To do: Pull every line that holds the word "gamma" from the entries.

Recorded data:
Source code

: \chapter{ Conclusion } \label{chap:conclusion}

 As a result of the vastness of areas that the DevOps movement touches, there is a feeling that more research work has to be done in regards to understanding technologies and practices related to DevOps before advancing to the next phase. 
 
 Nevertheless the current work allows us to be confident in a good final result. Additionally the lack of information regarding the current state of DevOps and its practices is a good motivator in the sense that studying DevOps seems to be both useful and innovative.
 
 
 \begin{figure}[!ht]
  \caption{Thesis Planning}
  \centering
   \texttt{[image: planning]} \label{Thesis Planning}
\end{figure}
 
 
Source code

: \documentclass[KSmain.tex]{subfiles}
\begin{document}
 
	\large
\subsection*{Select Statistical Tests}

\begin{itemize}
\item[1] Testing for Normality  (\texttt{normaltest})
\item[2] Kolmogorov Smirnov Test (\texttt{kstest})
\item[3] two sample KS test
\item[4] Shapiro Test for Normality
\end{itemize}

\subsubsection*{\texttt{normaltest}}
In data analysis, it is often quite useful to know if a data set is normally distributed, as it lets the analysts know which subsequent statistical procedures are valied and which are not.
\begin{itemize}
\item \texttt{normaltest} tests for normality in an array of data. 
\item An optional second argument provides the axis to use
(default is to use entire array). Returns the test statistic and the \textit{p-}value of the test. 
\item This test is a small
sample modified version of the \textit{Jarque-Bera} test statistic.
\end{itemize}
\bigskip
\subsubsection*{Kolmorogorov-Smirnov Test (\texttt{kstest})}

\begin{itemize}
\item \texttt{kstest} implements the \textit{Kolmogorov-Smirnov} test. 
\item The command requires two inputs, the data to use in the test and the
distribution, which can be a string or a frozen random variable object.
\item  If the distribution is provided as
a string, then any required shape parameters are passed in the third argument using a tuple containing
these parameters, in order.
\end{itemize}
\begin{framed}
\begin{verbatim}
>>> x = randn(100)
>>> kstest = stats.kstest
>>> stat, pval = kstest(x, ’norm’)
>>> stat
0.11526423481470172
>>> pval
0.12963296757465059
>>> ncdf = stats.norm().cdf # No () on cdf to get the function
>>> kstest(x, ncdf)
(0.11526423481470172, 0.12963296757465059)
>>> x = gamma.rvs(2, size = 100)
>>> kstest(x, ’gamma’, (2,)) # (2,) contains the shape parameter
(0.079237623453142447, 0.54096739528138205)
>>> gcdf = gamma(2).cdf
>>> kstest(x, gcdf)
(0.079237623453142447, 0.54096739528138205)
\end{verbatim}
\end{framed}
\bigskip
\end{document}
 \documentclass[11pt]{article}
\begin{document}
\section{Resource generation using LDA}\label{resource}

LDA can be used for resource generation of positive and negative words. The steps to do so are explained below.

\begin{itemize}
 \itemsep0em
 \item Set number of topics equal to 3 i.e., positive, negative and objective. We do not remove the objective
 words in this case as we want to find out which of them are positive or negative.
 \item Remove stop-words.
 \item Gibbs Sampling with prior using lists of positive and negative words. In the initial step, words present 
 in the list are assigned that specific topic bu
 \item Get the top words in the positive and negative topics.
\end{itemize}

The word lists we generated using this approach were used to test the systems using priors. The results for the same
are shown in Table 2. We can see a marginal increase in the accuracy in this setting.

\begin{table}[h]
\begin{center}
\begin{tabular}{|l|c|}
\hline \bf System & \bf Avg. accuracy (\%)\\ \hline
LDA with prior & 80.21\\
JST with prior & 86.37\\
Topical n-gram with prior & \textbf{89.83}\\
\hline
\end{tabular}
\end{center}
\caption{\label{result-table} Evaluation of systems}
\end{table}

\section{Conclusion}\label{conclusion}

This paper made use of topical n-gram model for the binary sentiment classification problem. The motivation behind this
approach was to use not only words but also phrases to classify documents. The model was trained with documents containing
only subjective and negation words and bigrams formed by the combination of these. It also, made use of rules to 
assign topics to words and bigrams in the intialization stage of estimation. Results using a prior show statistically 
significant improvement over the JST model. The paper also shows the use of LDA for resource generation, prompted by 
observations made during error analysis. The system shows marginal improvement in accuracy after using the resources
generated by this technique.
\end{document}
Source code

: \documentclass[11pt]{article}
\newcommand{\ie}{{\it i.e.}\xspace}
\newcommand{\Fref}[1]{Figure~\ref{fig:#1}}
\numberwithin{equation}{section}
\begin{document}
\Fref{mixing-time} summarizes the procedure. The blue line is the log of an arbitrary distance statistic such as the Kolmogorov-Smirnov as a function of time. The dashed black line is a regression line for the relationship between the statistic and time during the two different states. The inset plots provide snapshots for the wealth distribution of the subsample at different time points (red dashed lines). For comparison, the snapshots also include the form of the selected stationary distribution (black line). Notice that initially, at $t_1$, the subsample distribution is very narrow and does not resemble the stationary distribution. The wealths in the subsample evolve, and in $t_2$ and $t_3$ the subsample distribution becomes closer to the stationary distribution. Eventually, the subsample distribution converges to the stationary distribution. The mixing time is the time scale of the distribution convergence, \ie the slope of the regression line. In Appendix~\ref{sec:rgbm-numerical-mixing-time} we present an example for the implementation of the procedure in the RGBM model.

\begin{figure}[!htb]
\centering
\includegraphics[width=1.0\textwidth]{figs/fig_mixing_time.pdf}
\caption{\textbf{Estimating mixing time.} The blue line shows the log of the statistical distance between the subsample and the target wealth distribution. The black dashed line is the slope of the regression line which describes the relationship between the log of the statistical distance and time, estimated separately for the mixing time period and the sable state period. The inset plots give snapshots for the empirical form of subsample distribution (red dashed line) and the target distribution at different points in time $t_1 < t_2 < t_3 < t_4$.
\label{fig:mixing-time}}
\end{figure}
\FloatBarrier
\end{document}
--
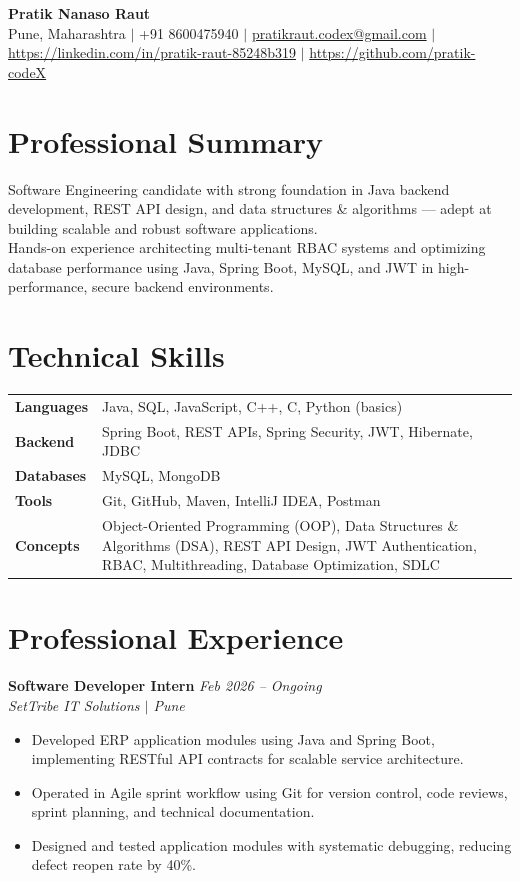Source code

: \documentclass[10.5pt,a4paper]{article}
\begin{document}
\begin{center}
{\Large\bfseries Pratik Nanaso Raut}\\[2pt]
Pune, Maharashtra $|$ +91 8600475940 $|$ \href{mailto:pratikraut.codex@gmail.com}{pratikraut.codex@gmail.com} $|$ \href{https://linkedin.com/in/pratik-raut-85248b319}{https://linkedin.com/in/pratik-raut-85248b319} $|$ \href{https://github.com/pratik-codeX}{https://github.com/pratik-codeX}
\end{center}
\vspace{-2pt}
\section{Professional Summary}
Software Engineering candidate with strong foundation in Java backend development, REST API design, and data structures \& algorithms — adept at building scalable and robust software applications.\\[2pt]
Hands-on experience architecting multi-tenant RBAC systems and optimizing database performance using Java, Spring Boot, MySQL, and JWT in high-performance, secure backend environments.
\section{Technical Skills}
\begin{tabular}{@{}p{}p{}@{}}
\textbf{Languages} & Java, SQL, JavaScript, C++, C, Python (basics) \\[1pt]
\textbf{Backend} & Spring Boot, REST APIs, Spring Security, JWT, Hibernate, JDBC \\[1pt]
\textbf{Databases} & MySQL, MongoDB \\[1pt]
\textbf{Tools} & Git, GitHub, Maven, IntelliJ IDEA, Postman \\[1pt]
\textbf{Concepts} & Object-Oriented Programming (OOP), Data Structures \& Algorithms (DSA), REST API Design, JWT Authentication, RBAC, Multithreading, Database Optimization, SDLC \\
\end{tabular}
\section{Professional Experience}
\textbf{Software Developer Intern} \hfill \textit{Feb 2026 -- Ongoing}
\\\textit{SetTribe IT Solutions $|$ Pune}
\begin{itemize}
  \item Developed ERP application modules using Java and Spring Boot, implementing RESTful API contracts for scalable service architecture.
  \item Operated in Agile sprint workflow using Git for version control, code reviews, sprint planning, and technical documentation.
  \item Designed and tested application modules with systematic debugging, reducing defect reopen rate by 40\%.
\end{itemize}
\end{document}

Expected answer:
>>> x = gamma.rvs(2, size = 100)
>>> kstest(x, ’gamma’, (2,)) # (2,) contains the shape parameter
>>> gcdf = gamma(2).cdf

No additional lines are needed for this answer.